Requirement: Scan the records for lines with the string "tonuts". Say how many there are, and add nothing.

━━━ Data to process

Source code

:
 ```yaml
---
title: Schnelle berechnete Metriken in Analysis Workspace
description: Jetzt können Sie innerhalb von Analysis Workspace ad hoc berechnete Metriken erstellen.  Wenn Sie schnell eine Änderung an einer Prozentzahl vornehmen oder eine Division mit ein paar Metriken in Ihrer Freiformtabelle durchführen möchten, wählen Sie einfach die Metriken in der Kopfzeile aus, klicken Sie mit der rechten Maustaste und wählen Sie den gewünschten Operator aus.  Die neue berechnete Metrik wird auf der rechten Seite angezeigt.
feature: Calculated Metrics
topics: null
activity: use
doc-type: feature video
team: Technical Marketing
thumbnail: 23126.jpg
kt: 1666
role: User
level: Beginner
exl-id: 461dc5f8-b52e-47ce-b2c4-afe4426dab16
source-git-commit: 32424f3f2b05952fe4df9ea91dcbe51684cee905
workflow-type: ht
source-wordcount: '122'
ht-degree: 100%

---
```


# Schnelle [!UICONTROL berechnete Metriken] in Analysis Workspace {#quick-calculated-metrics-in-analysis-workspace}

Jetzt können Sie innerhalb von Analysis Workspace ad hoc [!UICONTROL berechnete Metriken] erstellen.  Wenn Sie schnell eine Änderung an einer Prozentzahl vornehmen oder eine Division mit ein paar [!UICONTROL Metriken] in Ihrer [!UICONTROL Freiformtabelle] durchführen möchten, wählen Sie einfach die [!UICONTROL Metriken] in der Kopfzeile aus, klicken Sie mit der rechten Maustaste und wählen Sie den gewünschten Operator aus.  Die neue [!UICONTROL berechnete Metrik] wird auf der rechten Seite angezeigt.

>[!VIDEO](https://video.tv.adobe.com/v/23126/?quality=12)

━━━━━━
━━━ Data to process

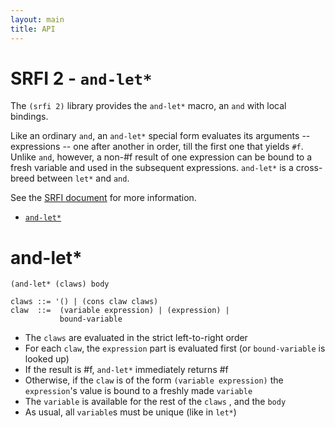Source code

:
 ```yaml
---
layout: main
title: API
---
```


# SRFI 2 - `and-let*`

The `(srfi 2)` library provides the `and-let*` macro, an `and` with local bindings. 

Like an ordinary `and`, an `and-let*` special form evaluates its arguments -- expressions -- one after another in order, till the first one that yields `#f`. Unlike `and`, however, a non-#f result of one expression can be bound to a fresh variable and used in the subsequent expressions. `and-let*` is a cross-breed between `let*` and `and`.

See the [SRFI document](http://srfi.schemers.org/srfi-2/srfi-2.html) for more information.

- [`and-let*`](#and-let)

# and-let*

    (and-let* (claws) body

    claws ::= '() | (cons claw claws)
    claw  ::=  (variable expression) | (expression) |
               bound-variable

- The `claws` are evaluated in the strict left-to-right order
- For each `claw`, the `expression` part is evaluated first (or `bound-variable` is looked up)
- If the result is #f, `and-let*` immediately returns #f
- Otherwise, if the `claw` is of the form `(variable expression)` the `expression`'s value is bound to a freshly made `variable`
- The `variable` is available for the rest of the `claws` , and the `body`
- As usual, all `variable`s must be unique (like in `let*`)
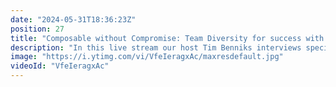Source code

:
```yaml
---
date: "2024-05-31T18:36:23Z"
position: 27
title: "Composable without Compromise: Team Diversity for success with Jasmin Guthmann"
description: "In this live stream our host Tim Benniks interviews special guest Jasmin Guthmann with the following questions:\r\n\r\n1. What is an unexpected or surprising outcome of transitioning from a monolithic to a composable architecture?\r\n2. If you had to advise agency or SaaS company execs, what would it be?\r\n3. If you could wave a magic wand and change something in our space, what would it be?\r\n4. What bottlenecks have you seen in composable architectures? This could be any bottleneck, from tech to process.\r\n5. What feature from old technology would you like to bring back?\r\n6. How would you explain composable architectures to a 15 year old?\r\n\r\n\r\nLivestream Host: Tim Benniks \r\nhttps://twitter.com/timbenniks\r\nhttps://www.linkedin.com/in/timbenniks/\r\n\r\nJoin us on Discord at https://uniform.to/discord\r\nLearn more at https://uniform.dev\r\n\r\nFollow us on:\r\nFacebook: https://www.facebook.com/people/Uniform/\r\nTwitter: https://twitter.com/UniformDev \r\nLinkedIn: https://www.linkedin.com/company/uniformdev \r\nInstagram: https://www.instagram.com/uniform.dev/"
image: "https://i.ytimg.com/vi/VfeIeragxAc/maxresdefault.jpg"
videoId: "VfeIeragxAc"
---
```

━━━━━━
━━━ Data to process

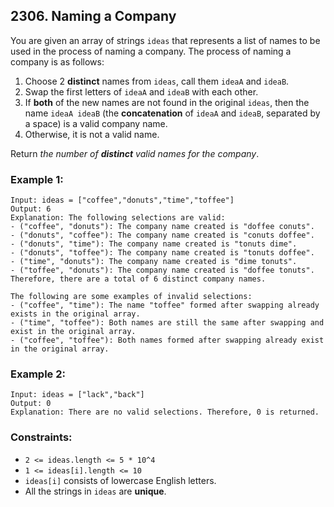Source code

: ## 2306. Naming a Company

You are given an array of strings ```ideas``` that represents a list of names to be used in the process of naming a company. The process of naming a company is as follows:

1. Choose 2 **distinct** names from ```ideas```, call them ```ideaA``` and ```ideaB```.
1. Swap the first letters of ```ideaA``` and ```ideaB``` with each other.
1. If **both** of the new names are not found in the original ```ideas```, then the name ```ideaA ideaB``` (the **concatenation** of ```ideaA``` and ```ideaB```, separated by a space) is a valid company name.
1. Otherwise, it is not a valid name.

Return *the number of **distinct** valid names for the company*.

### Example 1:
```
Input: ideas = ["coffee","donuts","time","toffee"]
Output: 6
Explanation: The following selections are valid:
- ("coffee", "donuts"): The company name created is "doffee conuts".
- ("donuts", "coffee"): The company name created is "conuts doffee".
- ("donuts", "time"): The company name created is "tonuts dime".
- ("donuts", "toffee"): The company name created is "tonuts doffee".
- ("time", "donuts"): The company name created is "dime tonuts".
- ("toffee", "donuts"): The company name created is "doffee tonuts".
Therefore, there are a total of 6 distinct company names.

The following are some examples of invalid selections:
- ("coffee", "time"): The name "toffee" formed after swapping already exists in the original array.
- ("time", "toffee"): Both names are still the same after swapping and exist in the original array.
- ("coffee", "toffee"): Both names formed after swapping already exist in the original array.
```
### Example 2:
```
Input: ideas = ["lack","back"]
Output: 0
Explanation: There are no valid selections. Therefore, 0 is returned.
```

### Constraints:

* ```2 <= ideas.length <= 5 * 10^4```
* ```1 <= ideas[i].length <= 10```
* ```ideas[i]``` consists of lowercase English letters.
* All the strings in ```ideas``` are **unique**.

━━━━━━

Response area: 4